着てる服は……うん、ツナギってやつだな。足下はごついブーツで、一応職人っぽい。
「お前、信じてない」
「し、信じてる、信じてるよ。すごいなー、この針をねえ」
「信じてない」
詰め寄られる。
うっ、信じてません。
だってさ、こんな小さい子だぞ。身長140センチくらいしかないぞ。カルアよりは大きいけど。
「ついてこい」
「え?」
「証明する。あたしが、鍛冶職人だと」
なし崩し的にスノゥに引っ張り出されたおれは、一応名前を聞かれて名乗っておいた。
連れて行かれた先は、道を何本も曲がっていったせいで、これちょっとひとりで宿に帰れと言われたら無理ですよね、って感じの奥まった場所。
「煙いな」
あちこちからもうもうと黒煙が立ち上っていて、この区画だけ空気が悪い。
あと、かーんかーん、ごーんごーん、がちゃがちゃがちゃ、と音が響いていて、その音に紛れて怒鳴り声が挟まってくる。うるさい。
鍛冶屋街とでもいうのかな。
「ここ」
スノゥが指差したのは、「北極星鍛冶工房」という名前の――めちゃくちゃデカイ建物だった。
他の工房よりもずっとずっとデカイ。
ジョウシウヤよりも全然デカイ。
おれ、カルアと視線を交わす。
さっさと入っていったスノゥがこちらを振り返る。
「早く入って」
「マジかよ……入っていいのか? でも釣り針作るところ見せてもらえるなら見たいなあ」
「……鍛冶の現場は見せないぞ。秘密がいっぱいある」
「え、えぇー」
「それでも、あたしが鍛冶職人なのはわかるはず」
「ほんとかなあ……」
疑いたっぷりの目をするとスノゥが顔を真っ赤にしてぷるぷる震えた。ヤバイ、怒ってる。でも可愛いなあ。

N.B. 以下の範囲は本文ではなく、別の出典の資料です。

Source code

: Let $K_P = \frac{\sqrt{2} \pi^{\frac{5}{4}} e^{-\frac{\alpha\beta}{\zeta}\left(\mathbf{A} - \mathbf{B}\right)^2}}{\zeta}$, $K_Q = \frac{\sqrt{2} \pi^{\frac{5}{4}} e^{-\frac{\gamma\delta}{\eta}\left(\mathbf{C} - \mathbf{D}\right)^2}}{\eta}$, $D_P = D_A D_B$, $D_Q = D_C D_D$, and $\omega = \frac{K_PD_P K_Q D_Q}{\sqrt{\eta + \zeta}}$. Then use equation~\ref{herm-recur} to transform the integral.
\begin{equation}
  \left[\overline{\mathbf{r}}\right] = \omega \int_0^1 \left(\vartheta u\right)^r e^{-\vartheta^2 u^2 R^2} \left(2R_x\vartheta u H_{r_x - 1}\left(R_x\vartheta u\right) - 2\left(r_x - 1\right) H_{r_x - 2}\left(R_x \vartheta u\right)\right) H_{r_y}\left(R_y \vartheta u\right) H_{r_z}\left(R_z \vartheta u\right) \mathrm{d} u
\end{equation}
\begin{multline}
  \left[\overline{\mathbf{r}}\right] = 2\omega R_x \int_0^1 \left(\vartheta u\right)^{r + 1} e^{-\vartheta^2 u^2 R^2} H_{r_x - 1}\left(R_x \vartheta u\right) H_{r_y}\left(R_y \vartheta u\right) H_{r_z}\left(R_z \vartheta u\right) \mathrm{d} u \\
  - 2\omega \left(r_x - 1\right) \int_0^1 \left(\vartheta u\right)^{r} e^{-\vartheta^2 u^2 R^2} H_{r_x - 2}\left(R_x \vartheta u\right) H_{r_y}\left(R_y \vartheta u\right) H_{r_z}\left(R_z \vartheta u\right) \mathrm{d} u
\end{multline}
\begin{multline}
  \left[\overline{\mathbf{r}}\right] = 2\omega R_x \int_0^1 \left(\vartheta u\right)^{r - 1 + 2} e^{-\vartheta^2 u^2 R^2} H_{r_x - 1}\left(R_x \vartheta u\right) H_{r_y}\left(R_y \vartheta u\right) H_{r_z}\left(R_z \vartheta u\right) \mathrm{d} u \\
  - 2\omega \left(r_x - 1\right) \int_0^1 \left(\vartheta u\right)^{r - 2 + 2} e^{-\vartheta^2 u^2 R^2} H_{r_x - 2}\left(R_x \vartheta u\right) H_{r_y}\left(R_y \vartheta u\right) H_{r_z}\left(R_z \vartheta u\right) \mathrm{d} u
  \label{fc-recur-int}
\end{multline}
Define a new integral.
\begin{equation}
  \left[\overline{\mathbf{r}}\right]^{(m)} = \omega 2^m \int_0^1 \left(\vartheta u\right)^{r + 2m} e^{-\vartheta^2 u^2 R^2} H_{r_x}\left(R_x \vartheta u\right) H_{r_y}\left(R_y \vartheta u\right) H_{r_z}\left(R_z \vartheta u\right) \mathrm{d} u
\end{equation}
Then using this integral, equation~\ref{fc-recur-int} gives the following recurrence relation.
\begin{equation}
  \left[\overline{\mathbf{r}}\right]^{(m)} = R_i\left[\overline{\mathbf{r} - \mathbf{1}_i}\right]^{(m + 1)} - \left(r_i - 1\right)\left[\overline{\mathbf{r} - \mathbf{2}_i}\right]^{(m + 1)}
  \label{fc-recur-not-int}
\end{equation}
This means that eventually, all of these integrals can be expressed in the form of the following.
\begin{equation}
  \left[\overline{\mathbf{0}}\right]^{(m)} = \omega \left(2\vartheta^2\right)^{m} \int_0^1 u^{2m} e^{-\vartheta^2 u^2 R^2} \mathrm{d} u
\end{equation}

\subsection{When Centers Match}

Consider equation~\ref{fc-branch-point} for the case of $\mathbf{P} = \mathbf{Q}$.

逆にカルアが半目でおれをにらんでくる。えっ、なんで。
「あっ、お嬢、お帰りなさい!」
「お嬢のお帰りだ!」
とかやっていたら奥からぞろぞろ男たちが出てきた。
ドワーフっぽい人はいない。フゥム村にもいたノーマルな感じの異世界人たち。
ここは鍛冶工房の――一応販売もやっているよ、という感じの場所だ。剣とか鎧とかが陳列されてる。ただ、売り場は小さい。受注生産が多いのだろうか――とか経済や流通が気になってしまう社会人脳が悲しい。
「おまえたち、あたしは鍛冶職人か?」
集まってきた男たちに聞くと、
「もちろんです!」
「お嬢が職人じゃなかったら、ここにいる連中はみんな失業しまさあ」
「なんたって鍛冶の予約が来年まで埋まってるお嬢ですからね」
「お嬢の釣り針は釣り名人がこぞって称賛してるくらいですから。一度針掛かりしたら絶対抜けないって」
お、おお、そうなのか。
実はすごいのか、この子。
薄い胸を反らしてこっちをちらちら見てくる。ドヤ顔も可愛いな。カルアもそうだけど、小さい子が偉そうにしても可愛いという気持ちしか湧いてこないな。
「すごいんだな!」
おれが素直に認めると、口元をにやつかせながら、
「ま、まあな。上には上がいるけれど、それでもあたしはそこそこの腕前だと思ってる」
「じゃあ釣り針でこういうの作れないか、見て欲しいんだが?」
「あたしが作ることはできないが……予約がいっぱいでな。見繕ってやることくらいはできるぞ。どれ」
おれはポケットから小型のルアーケースを出した。
釣り人たる者、いつ何時でもルアーケースくらい持ち歩かないとな!
……というのは冗談で、ポケットに入れっぱなしだっただけだが。
おれは中からトレブルフックの釣り針を出す。
こっちで暮らしていくなら、とりあえず今の装備でお金を稼いでいくのは既定路線だとしてもさ、装備が壊れたらどうするかも考えなくちゃいけないだろ?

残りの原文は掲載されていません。